Basically I started out swapping it over to Serial2 just so I could output to Serial1 while it was on the bench. Initially it worked but gave incorrect values (2050 exactly) so at first I assumed maybe the sensor was bad.
Then I decided to move it back to all defaults and check to see if things would be better or worse or the same (to confirm sensor deadness). At that point when I uploaded it to the core it just kept flashing red immediately after the firmware updated (single blink followed by, I think, 9 or 10 very quick blinks). So I messed around on that route for like 2 or 3 hours, to no avail, pretty much dead core if I tried to use Serial1…
Or so I thought. Towards the end of the night I decided to try a few last things, one thing it turns out that I was doing wrong was isolating the ground from the power that runs the sensor (even though I thought I read their datasheet and it was supposed to be able to use 3.3v it only seems to light up on 5v). Fixed that issue and magic happened, I started getting readings that changed when I blew on the sensor! Yay!
At that point I called it a night.
Walk in today to have a look at it, everything is still running great (really good sign) but I realized that I am using Serial1 (explicitly) but the sensor itself is actually plugged into the Serial2 pins D0 and D1!!! What. the. hell?
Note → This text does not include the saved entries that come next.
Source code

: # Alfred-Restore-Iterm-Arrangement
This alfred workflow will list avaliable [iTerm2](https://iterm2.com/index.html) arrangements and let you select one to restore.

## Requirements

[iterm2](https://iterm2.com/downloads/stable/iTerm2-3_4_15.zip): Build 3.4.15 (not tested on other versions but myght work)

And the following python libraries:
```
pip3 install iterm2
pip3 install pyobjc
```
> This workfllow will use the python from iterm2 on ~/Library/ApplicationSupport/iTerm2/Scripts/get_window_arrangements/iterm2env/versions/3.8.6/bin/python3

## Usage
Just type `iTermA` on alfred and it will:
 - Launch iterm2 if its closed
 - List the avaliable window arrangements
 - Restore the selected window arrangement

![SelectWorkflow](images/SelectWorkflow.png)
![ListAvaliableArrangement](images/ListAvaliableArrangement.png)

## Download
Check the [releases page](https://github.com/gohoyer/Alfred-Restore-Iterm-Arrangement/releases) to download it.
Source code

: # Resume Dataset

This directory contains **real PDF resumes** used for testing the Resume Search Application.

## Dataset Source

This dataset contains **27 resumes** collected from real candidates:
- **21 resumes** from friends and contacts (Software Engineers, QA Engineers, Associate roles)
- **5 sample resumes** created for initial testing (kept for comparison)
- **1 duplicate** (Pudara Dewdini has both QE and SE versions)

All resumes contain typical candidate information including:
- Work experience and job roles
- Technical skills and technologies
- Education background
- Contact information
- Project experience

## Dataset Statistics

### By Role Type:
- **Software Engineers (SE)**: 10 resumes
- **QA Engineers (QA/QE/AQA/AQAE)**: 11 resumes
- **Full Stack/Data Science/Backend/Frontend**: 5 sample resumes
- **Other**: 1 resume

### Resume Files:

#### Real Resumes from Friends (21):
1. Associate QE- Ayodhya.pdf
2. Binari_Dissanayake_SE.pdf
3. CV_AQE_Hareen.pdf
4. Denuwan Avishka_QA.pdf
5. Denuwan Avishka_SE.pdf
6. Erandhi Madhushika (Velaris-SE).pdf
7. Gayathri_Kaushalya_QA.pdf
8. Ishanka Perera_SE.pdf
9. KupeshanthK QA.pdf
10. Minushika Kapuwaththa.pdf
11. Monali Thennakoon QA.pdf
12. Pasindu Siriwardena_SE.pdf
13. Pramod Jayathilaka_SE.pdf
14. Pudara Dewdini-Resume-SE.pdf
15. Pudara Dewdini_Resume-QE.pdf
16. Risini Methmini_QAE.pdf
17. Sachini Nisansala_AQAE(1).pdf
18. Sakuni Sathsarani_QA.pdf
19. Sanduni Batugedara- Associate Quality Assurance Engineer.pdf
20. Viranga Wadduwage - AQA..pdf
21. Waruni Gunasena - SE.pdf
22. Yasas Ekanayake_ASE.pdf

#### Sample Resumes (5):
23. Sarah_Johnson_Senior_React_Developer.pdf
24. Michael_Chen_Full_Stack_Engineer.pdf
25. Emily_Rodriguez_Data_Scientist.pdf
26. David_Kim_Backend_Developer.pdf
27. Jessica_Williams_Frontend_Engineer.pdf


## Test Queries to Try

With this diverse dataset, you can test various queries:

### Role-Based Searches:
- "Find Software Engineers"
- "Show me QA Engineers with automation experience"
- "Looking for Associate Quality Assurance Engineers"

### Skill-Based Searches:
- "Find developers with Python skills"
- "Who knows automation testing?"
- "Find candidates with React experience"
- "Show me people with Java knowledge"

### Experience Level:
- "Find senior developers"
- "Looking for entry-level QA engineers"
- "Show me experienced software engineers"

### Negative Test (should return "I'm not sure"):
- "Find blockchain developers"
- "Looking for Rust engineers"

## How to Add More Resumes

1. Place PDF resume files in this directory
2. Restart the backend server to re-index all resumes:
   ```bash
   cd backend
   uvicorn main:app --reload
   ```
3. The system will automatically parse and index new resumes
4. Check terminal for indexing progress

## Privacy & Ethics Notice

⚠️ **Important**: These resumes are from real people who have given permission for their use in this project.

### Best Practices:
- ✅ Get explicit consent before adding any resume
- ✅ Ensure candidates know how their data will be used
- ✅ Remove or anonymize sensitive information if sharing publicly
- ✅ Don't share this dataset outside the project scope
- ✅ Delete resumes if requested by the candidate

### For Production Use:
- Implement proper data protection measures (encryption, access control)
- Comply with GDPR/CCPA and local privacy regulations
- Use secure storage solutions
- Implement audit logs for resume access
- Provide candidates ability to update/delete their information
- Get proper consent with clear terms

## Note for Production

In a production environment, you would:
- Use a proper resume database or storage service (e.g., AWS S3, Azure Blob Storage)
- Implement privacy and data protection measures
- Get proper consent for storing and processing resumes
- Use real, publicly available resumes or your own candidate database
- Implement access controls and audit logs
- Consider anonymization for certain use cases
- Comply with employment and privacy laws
So at this point, I am confused, but still happy. It works, and I don’t know WHY it works, but it totally does and it’s weird. I haven’t even enabled Serial2 in the firmware which is even weirder. The only change to the code seems to be that instead of:
Serial.begin(9600);
In the ino, I explicitly use:
Serial1.begin(9600);
That is the difference between dead core and alive core with working sensor. Very, very much weird. That being said, it is usable, so I am making that donation now! Thank you so much!